In this study, we proposed a sequence-based feature extraction method called LCPSSMMF, which combined local coding based on PSSM with multifeatures fusion. First, we used a novel local coding method based on PSSM to build a new PSSM (CPSSM), which incorporates global and local feature extraction to account for the interactions between residues in both continuous and discontinuous regions of amino acid sequences. Second, we adopted 2 different feature extraction methods (LAG and BP) to capture multiple key feature information by using the evolutionary information embedded in CPSSM. Finally, feature vectors were acquired by using the multifeatures fusion method.

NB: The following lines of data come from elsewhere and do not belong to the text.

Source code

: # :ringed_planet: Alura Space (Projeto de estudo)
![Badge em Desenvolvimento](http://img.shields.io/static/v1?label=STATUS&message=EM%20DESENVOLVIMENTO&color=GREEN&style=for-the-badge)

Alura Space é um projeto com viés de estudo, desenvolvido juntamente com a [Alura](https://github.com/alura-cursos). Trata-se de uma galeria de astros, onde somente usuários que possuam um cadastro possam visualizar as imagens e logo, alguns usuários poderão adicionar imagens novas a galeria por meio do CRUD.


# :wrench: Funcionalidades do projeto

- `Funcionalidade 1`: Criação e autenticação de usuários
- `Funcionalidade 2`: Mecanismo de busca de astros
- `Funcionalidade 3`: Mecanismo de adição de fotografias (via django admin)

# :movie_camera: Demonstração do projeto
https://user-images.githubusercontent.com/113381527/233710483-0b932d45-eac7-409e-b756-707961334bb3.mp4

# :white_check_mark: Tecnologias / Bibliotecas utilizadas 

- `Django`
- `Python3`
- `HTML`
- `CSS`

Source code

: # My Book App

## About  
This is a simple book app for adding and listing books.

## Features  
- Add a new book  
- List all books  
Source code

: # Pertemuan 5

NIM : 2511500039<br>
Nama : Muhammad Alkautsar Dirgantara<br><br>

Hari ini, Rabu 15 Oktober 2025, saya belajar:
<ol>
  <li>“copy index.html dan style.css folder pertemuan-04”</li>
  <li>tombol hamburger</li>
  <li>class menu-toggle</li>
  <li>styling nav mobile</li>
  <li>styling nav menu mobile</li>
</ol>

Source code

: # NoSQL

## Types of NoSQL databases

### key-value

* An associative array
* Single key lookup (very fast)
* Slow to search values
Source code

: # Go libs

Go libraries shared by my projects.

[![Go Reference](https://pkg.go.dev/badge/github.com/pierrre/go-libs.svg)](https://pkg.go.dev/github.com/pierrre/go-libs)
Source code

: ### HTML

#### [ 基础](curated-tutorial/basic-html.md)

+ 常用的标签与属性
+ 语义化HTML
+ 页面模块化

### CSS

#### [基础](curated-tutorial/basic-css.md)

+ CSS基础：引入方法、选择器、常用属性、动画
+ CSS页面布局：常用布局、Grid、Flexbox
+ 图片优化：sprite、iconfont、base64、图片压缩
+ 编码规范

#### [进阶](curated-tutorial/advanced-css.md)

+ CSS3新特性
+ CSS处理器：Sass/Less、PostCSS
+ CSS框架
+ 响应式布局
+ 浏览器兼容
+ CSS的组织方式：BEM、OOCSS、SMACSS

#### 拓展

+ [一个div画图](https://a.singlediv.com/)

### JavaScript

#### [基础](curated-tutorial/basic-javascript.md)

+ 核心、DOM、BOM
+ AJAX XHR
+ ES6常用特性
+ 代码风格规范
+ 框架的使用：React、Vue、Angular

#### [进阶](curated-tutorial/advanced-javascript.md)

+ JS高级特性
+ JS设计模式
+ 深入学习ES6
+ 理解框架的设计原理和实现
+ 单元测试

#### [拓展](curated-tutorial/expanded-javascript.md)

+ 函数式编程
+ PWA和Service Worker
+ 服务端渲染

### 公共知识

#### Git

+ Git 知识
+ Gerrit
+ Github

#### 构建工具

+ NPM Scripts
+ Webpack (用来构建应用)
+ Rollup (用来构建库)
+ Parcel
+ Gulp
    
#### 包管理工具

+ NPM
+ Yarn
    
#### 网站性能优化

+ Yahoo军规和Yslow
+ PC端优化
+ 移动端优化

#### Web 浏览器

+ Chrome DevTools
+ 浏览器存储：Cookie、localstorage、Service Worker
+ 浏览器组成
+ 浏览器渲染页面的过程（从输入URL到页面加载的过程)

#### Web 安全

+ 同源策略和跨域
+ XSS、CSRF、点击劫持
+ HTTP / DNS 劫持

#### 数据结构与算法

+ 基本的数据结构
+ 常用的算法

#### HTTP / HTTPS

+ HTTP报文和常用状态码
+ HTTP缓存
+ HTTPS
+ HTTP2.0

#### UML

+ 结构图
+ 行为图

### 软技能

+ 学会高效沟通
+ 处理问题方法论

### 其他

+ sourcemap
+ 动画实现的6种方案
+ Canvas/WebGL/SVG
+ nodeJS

The experimental results proved that the predictive capability of the LCPSSMMF is superior to that of other methods. The success of LCPSSMMF can be attributed to the following reasons: (1) we developed local coding based on PSSM, which can fully account for global and local feature information and the interactions between sequentially distant but spatially close amino acid residues. As a result, this method can adequately capture multiple overlapping continuous and discontinuous binding patterns within a protein sequence and improve prediction accuracy. (2) Serial multifeatures fusion can integrate multiple key feature information contained in the sequence and comprehensively consider the relevant information of each element in the sequence. (3) The LAG method based on the residue conservation tendencies in the same domain family is similar and the locations of domains in the same family are closely related to the length of the sequence. The BP approach represented each protein sequence by its PSSM and calculated the Bigram feature using the probability information contained in PSSM, which can significantly reduce the sparsity level and improve the recognition performance. Thus, information can be effectively captured from the new PSSMs by using the LAG and BP feature extraction methods. Therefore, the efficiency of LCPSSMMF approach is obviously superior to other feature extraction methods. This study clearly demonstrated that the LCPSSMMF is an effective feature extraction method for predicting PPIs.